Only one stretch of the data below is wanted: the lines starting at the one with "程昉只是在出京前，去三司中的" and ending at the one with "只是白渠各县今明两年还在免赋", both included, given again exactly.

══════════

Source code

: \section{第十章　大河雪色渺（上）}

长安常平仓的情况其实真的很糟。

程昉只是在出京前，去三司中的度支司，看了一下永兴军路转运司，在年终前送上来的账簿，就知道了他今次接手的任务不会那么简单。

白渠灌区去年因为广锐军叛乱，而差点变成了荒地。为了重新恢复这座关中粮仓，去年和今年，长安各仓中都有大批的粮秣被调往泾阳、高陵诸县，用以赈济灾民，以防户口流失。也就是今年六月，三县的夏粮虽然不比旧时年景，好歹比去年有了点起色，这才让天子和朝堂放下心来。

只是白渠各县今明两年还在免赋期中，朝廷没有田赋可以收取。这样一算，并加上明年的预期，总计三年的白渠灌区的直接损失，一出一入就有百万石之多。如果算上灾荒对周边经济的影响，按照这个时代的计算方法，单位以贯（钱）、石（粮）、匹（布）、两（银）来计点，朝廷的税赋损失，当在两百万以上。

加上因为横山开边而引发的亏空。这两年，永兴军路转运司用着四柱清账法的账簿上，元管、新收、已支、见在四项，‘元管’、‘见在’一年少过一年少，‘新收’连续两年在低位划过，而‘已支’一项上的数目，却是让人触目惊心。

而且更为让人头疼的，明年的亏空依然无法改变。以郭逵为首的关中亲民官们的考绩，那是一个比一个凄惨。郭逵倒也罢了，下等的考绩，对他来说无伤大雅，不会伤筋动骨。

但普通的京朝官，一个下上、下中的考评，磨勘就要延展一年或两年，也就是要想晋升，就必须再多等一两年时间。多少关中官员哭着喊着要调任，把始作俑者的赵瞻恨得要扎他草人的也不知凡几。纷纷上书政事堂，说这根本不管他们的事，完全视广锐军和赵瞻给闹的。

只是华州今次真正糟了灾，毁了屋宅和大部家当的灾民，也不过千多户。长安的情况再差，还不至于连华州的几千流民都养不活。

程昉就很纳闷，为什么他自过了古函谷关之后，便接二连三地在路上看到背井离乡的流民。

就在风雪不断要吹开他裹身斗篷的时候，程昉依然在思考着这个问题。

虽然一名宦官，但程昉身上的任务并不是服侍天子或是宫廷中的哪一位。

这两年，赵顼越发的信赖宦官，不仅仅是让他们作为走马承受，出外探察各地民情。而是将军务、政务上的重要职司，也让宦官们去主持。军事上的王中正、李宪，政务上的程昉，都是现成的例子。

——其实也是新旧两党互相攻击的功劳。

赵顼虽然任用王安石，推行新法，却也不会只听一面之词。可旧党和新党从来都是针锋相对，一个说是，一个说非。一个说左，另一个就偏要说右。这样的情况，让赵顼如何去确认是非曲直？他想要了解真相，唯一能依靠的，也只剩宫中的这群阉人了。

══════════

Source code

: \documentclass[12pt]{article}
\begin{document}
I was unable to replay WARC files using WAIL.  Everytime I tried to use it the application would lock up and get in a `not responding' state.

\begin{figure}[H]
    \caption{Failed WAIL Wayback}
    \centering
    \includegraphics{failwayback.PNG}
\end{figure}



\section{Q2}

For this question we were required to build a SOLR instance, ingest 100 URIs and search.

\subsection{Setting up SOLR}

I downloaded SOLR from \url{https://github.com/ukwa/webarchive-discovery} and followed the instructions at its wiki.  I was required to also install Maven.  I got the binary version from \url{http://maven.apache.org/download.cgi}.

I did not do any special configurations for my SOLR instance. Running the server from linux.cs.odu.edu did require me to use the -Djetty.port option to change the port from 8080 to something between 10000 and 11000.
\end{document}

══════════

Task solution:
程昉只是在出京前，去三司中的度支司，看了一下永兴军路转运司，在年终前送上来的账簿，就知道了他今次接手的任务不会那么简单。

白渠灌区去年因为广锐军叛乱，而差点变成了荒地。为了重新恢复这座关中粮仓，去年和今年，长安各仓中都有大批的粮秣被调往泾阳、高陵诸县，用以赈济灾民，以防户口流失。也就是今年六月，三县的夏粮虽然不比旧时年景，好歹比去年有了点起色，这才让天子和朝堂放下心来。

只是白渠各县今明两年还在免赋期中，朝廷没有田赋可以收取。这样一算，并加上明年的预期，总计三年的白渠灌区的直接损失，一出一入就有百万石之多。如果算上灾荒对周边经济的影响，按照这个时代的计算方法，单位以贯（钱）、石（粮）、匹（布）、两（银）来计点，朝廷的税赋损失，当在两百万以上。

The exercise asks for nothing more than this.